Hopewell was, as most college towns are, full of students who were wealthy or spoiled enough that they routinely abandoned their possessions when leaving town for good. Most ended up curbside, fodder for the pickers and incoming students savvy enough to look.
But the more conscientious, if still spoiled, Southern Michigan University students would deposit their castoffs at one of Hopewell’s many thrift stores. In many places that would have meant a Salvation Army or a Goodwill, but the various policies of the organizations behind those chains had let them to wither in the face of a boycott by many students. So it fell to the large store at the corner of Lafayette and Kalamazoo, the one which had until 1975 been Harwich’s Department Store.
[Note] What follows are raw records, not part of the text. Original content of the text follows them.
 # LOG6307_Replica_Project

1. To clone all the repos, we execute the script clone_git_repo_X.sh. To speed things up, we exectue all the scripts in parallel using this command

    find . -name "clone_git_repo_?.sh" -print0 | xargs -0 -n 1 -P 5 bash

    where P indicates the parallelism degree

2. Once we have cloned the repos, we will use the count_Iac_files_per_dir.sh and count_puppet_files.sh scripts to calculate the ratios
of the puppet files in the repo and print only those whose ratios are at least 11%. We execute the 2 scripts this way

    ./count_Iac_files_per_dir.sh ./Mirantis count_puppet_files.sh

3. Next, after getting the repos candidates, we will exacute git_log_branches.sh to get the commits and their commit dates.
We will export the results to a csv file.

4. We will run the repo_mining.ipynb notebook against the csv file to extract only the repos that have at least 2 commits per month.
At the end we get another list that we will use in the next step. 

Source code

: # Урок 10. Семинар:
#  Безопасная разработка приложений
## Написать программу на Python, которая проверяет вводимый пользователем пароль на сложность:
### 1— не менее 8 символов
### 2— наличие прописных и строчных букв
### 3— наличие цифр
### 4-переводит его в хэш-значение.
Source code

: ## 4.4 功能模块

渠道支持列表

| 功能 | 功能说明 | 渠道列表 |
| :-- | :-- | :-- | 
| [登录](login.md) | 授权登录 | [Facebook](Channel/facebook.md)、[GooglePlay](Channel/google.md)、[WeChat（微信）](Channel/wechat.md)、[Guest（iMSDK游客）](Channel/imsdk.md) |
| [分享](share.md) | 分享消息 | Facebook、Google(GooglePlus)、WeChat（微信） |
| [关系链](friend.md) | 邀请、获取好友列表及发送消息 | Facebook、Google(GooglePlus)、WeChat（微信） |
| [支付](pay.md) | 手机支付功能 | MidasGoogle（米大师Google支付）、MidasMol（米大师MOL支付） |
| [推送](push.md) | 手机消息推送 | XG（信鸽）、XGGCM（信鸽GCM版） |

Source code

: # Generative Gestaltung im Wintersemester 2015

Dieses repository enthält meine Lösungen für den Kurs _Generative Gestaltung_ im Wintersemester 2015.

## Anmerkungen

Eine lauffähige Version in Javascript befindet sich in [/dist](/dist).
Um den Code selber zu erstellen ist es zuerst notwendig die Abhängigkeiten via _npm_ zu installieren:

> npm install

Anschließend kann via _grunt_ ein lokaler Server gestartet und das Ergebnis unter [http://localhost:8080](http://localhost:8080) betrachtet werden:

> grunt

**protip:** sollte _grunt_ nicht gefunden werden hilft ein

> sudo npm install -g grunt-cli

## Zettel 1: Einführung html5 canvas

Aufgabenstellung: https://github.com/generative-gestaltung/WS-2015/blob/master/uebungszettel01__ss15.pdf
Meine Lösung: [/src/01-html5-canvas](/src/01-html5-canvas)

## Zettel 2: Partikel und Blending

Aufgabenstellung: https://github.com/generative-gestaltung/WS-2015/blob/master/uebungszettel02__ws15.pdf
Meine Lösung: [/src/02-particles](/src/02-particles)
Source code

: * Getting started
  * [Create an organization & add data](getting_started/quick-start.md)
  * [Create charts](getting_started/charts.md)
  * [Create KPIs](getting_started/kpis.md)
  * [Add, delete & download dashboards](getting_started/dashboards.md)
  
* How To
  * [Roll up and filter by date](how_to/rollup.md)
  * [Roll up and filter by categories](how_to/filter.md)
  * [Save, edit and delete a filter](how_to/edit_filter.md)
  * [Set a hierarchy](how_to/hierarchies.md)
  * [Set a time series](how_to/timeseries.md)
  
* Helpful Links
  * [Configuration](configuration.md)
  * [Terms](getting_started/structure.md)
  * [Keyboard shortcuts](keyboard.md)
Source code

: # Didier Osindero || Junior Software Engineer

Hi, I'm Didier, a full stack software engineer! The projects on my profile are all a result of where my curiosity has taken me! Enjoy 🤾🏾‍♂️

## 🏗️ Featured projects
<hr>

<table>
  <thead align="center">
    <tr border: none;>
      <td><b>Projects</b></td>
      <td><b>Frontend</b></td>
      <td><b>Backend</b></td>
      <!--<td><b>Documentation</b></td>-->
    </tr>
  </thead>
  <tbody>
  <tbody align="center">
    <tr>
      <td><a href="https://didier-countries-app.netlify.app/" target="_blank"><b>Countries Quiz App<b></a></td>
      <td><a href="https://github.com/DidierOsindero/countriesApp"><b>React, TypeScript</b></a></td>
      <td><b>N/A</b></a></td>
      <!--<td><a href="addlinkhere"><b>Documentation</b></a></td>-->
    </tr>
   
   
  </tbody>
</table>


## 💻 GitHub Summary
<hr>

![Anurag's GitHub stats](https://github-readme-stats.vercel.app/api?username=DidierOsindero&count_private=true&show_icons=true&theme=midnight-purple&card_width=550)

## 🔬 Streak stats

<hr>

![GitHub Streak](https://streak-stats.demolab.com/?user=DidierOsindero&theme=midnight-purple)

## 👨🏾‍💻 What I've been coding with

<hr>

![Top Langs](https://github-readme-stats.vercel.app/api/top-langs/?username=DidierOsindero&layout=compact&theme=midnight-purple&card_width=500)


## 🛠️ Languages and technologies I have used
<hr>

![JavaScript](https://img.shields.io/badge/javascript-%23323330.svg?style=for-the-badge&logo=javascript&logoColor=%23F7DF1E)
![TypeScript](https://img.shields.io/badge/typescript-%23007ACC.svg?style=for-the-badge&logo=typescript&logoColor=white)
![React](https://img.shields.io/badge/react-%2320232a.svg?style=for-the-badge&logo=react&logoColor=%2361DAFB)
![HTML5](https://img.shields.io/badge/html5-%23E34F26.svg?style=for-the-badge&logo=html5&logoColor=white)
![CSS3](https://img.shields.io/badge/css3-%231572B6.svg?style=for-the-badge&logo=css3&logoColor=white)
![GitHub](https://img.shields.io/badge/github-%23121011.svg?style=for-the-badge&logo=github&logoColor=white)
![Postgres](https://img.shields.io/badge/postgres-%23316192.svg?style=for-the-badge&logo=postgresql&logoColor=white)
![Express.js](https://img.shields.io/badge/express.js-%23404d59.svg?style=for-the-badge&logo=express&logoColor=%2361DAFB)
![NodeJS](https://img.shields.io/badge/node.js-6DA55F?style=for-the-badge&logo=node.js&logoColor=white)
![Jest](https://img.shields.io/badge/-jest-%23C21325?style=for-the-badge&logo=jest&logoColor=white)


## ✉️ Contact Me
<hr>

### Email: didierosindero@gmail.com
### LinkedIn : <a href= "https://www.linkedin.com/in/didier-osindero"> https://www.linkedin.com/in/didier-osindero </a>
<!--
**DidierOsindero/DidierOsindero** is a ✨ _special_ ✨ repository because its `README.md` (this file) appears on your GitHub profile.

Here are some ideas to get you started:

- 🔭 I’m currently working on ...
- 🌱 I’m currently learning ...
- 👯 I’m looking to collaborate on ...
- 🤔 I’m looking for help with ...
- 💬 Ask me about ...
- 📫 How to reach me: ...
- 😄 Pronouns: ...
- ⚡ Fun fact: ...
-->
It had been known by many names throughout its history, but since 2004 it had been Tokyo Thrift.
An experienced shopper could find all manner of low-cost treasures there, from DVDs in their original shrinkwrap to cast-off mint-in-box action figures, signed first editions, vintage clothes, antique furniture, and original artwork. For some time, a group of students at SMU had kept a blog called “Tokyo Treasures” with all the various finds that canny shoppers had unearthed.
On June 17, 2010, an item went up on the Tokyo Treasures blog: “Authentic Egyptian Statue – Mafdet, Goddess of Cats.” It had been purchased for $0.99 and authenticated by an Egyptology graduate student. One week later, the blog post was taken down without notice or explanation.
The author, a prolific blog contributor, was never heard from again.